I have been going to this shrink for the last 4 weeks, trying to figure out why i am mentally insane. we explored my jealous tendencies, my past relationships, my childhood and my insecurities. yesterday, we touched upon a sore spot, my 12 years failed marriage.
a lot of emotions came flushing back. i am recently divorced, and my mind has tricked itself into forgetting all the hurt and pain that i went through. i honestly have not a single fond memory of my 12 years marriage. none. she was my penpal for 4 years, i met her for 3 weeks and we got married. just like that. i was 23 years old. such a stupid schmuck. i was the perfect husband...worked hard...did housework....was passionate towards her. but there were problems. she was selfish, inconsiderate, mean, and extremely unintelligent. the sex was so bad i cringe when i think about it....yet i tolerated it for so long because i thought it was my duty to hold the family together. i buried all the hurtful things she said and did to me. my mind forgot all the times she insulted me openly in front of my friends. my brain hid the times when she wouldnt let me see my friends simply because my friends would make me happy. she was cruel like that...possessive. a nurse friend tried to talk me out of killing myself. before i knew it, wife threatened her....telling her to "stay away from my husband you whore!". i started drinking myself to a slow death. if it werent for my 2 kids, i would have jumped off a bridge a long time ago. i hated her so much....but i couldnt leave......my poor kids.... Finally, one day, she called every secretary in my company and asked if they were sleeping with me. i am a high executive in this company, and my own wife humiliated me and destroyed my reputation. all these years i had been faithful despite her cruelty, and she destroys me in the only safe haven....my professional environment. that's when i left her......i was done.

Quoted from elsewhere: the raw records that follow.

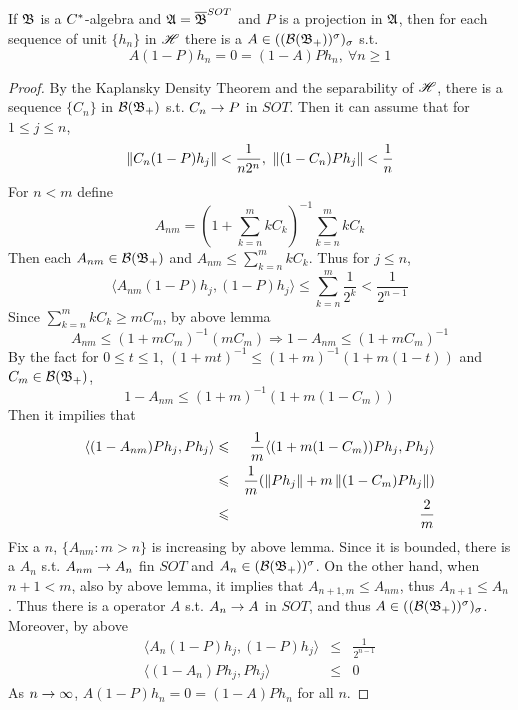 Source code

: \begin{lem}
	If $\mathfrak{B}$ is a $C^{*}$-algebra and $\mathfrak{A} = \overline{\mathfrak{B}}^{SOT}$ and $P$ is a projection in $\mathfrak{A}$, then for each sequence of unit $\{h_n\}$ in $\mathscr{H}$  there is a $A \in ((\mathcal{B}(\mathfrak{B}_+))^{\sigma})_{\sigma}$ s.t.
	\begin{equation*}
		A(1-P)h_n = 0  = (1-A)Ph_n,~ \forall  n \geqslant 1
	\end{equation*}
\end{lem}
\begin{proof}
	By the Kaplansky Density Theorem and the separability of $\mathscr{H}$, there is a sequence $\{C_n\}$ in $\mathcal{B}(\mathfrak{B}_+)$ s.t. $C_n \rightarrow P$ in $SOT$. Then it can assume that for $1 \leqslant j \leqslant  n$,
	\begin{equation*}
		\left\lVert C_n(1-P)h_j\right\lVert < \frac{1}{n2^n},~ \left\lVert(1-C_n)Ph_j\right\lVert < \frac{1}{n}
	\end{equation*}
	For $n < m$ define
	\begin{equation*}
		A_{nm} = \left(1+ \sum_{k=n}^m kC_k \right)^{-1}\sum_{k=n}^m kC_k
	\end{equation*}
	Then each $A_{nm} \in \mathcal{B}(\mathfrak{B}_+)$ and $A_{nm} \leqslant \sum_{k=n}^m kC_k$. Thus for $j \leqslant n$,
	\begin{equation*}
		\langle A_{nm}(1-P)h_j, (1-P)h_j \rangle \leqslant \sum_{k=n}^m \frac{1}{2^k} < \frac{1}{2^{n-1}}
	\end{equation*}
	Since $\sum_{k=n}^m kC_k \geqslant mC_m$, by above lemma
	\begin{equation*}
		A_{nm} \leqslant (1+mC_m)^{-1} (mC_m) \Rightarrow 1-A_{nm} \leqslant (1+mC_m)^{-1}
	\end{equation*}
	By the fact for $0 \leqslant t \leqslant 1$, $(1+mt)^{-1} \leqslant (1+m)^{-1}(1+m(1-t))$ and $C_m \in \mathcal{B}(\mathfrak{B}_+)$, 
	\begin{equation*}
		1- A_{nm} \leqslant (1+m)^{-1}(1+m(1-C_m))
	\end{equation*}
	Then it impilies that
	\begin{eqnarray*}
		\langle (1-A_{nm})Ph_j,Ph_j \rangle &\leqslant& \frac{1}{m} \langle (1+m(1-C_m))Ph_j,Ph_j \rangle \\
		&\leqslant& \frac{1}{m} (\left\lVert Ph_j\right\lVert+m\left\lVert(1-C_m)Ph_j\right\lVert) \\
		&\leqslant& \frac{2}{m}
	\end{eqnarray*}
	Fix a $n$, $\{A_{nm} \colon m > n\}$ is increasing by above lemma. Since it is bounded, there is a $A_n$  s.t. $A_{nm} \rightarrow A_n$ fin $SOT$ and $A_n \in (\mathcal{B}(\mathfrak{B}_+))^{\sigma}$. On the other hand, when $n+1 < m$, also by above lemma, it implies that $A_{n+1,m} \leqslant A_{nm}$, thus $A_{n+1} \leqslant A_n$. Thus there is a operator $A$ s.t. $A_n \rightarrow A$ in $SOT$, and thus $A \in ((\mathcal{B}(\mathfrak{B}_+))^{\sigma})_{\sigma}$. Moreover, by above
	\begin{eqnarray*}
		\langle A_n(1-P)h_j, (1-P)h_j \rangle &\leqslant& \frac{1}{2^{n-1}} \\
		\langle (1-A_n)Ph_j,Ph_j \rangle &\leqslant& 0
	\end{eqnarray*}
	As $n \rightarrow \infty$, $A(1-P)h_n = 0  = (1-A)Ph_n$ for all $n$.
\end{proof}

i was stupid to let her do this to me for so long. she has a comfortable life that i provide with my hard work. she hangs out with friends all day and sip latte while i bust my ass. our full time live-in nanny takes care of the kids more than she does. she's always complaining how everyone else has more money and a bigger house, we are just poor. she is dissatisfied that our house only has 4 bedrooms instead of 6. she's upset that she has to drive the kids to school instead of me because i work 12 hour days. its all about her. and now she has 1/2 of everything i worked for in the last 12 years. and now she decided she wants to take my kids with her as she starts a new life in china. no way....im gonna fight this... i am not losing my kids.
my experience has somewhat contributed to my insanity. i am grateful that my girlfriend is still with me through all this craziness. shes trying to help me stop hating....stop being angry...as my soul is suffering from my past. i dont know how.